> **What you need to do**: What you return must be an exact copy of the lines in the listing below between the line holding "- ⚔️ Hierarchical tasks up to 3 levels deep" and the line holding "## Project Structure", inclusive, and nothing more.

> **Data records**:

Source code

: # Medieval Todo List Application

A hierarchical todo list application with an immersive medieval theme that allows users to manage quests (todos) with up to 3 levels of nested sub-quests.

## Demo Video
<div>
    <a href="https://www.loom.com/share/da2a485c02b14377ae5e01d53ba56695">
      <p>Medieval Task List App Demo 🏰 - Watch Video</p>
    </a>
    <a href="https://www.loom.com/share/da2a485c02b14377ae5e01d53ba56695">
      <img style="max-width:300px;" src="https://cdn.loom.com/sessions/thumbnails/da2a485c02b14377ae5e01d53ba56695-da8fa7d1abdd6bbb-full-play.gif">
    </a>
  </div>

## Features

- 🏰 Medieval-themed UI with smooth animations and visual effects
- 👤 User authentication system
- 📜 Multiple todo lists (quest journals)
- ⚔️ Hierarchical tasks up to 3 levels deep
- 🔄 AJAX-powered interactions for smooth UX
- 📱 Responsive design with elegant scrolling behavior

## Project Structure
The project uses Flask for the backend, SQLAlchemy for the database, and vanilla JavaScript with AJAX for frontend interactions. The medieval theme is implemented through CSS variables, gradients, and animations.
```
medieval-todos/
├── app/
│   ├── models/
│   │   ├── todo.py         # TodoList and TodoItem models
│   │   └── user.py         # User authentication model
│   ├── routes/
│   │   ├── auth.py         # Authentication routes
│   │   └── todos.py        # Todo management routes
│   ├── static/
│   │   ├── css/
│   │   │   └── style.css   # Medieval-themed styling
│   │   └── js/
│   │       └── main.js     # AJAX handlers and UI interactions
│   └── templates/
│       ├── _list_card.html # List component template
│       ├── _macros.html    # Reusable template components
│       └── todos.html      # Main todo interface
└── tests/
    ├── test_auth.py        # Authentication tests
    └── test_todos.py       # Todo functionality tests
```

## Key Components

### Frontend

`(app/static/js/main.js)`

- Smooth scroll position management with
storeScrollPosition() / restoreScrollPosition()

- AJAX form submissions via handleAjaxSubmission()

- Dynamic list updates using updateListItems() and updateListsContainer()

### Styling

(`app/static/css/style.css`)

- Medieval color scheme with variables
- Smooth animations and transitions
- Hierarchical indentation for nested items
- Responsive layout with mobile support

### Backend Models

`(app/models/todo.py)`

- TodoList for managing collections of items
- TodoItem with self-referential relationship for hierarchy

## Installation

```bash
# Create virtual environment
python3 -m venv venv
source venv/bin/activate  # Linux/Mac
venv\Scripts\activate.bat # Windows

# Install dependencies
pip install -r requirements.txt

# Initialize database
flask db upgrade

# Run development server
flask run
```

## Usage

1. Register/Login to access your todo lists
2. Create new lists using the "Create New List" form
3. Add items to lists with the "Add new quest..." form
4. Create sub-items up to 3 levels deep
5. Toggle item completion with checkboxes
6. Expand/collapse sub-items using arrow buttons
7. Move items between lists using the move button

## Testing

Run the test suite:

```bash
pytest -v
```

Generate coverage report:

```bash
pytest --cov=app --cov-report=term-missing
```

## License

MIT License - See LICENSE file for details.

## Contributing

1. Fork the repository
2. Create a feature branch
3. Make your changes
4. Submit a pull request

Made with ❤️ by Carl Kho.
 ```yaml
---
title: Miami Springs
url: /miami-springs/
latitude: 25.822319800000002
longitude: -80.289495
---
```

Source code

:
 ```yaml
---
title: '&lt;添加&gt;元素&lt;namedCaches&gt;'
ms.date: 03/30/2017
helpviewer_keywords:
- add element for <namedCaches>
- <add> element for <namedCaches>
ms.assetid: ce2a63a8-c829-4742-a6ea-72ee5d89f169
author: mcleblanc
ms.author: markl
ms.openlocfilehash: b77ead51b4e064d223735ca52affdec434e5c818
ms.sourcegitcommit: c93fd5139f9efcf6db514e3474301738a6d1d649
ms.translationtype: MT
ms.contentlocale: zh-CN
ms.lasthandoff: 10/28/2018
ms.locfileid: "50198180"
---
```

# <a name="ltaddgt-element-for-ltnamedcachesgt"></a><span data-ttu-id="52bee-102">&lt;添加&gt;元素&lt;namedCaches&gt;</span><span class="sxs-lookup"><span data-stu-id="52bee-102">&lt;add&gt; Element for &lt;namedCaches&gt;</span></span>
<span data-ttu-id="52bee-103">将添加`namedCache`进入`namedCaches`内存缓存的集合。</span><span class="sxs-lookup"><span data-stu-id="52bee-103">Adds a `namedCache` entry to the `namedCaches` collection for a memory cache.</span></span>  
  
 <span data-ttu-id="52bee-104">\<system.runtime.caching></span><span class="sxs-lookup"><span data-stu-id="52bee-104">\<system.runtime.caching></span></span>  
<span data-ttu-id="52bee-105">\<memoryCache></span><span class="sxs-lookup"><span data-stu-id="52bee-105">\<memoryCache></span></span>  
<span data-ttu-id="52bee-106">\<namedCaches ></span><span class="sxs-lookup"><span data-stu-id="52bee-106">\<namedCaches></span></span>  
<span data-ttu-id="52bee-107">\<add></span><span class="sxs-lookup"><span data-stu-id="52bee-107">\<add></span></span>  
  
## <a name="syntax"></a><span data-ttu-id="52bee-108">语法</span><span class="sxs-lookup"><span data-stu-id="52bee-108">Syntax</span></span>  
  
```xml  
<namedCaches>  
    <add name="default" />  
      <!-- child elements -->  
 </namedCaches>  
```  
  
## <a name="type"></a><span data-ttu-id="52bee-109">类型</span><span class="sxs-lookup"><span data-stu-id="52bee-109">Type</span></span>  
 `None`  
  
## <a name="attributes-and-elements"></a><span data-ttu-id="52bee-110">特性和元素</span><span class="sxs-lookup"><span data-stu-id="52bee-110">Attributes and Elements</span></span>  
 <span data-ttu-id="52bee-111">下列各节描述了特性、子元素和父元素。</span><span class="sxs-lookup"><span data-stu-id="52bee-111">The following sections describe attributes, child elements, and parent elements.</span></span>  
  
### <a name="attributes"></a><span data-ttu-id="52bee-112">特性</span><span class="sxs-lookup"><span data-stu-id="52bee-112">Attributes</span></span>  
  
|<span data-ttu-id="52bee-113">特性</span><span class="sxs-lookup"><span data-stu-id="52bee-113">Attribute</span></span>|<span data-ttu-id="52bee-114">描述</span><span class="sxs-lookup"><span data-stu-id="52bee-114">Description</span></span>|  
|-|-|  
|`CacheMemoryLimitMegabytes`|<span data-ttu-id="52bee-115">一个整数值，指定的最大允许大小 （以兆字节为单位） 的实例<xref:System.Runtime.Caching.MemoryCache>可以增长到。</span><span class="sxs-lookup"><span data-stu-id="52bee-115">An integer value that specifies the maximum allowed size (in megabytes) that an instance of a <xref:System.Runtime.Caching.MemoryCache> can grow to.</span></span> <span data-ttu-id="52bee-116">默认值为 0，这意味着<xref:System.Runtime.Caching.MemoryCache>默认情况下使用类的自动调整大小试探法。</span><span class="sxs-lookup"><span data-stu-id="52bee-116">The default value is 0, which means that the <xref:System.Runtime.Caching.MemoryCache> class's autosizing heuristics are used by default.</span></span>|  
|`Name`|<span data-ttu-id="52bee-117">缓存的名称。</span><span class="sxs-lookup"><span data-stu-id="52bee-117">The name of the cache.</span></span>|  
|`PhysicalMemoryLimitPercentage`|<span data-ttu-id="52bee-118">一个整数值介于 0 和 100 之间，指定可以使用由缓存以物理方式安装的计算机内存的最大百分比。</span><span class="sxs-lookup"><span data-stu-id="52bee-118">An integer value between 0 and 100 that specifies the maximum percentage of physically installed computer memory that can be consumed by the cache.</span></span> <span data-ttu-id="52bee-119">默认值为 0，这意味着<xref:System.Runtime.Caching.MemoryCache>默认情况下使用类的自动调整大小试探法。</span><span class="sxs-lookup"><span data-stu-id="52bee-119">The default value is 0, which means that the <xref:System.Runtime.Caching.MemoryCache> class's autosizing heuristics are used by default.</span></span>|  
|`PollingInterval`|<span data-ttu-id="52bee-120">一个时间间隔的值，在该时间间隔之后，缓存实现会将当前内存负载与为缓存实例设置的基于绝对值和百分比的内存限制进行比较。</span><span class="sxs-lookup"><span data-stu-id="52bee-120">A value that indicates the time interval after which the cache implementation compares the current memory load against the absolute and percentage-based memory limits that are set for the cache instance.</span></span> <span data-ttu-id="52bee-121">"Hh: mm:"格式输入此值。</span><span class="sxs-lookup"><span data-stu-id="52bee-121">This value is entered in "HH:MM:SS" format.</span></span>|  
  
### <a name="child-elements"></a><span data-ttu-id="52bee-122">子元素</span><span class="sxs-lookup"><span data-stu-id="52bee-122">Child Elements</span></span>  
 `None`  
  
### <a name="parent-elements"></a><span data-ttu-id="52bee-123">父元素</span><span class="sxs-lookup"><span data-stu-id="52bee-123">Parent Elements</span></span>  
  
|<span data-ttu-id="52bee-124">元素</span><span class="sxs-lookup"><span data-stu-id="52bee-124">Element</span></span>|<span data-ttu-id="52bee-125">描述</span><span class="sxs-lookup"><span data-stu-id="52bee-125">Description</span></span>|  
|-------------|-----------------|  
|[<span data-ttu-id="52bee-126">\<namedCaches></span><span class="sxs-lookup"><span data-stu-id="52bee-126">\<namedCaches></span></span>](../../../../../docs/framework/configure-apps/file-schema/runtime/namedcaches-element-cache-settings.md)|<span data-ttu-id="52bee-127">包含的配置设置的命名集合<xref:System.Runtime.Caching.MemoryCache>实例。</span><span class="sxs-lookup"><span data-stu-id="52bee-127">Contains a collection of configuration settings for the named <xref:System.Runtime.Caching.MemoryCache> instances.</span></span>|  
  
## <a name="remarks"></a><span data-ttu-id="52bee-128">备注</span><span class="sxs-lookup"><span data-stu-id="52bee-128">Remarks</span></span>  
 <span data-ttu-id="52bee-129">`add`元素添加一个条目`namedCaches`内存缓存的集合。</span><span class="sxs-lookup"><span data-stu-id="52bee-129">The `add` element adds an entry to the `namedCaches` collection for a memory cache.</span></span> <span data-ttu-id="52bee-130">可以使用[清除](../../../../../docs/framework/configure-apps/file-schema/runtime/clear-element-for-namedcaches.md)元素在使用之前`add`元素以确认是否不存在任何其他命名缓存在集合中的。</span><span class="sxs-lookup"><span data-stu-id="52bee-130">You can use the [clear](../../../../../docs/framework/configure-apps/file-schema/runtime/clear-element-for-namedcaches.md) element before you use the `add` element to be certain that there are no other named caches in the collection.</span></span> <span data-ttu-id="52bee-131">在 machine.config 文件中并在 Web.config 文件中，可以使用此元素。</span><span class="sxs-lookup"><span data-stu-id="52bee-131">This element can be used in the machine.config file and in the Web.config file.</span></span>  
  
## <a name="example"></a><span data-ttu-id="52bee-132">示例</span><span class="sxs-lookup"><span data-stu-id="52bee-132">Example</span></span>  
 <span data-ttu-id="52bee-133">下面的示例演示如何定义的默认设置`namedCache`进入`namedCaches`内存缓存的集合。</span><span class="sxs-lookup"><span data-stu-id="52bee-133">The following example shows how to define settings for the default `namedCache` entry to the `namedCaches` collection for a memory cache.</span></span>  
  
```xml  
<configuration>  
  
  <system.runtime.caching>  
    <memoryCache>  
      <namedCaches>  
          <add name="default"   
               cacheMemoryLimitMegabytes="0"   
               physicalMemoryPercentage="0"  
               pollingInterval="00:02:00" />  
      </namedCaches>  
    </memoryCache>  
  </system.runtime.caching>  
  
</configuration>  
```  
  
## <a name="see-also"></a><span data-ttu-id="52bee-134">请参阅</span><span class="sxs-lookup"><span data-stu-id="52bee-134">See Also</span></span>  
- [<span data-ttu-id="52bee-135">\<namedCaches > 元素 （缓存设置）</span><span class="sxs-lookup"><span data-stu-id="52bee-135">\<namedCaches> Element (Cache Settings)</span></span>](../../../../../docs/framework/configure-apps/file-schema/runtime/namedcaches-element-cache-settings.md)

> **Exercise response**:
- ⚔️ Hierarchical tasks up to 3 levels deep
- 🔄 AJAX-powered interactions for smooth UX
- 📱 Responsive design with elegant scrolling behavior

## Project Structure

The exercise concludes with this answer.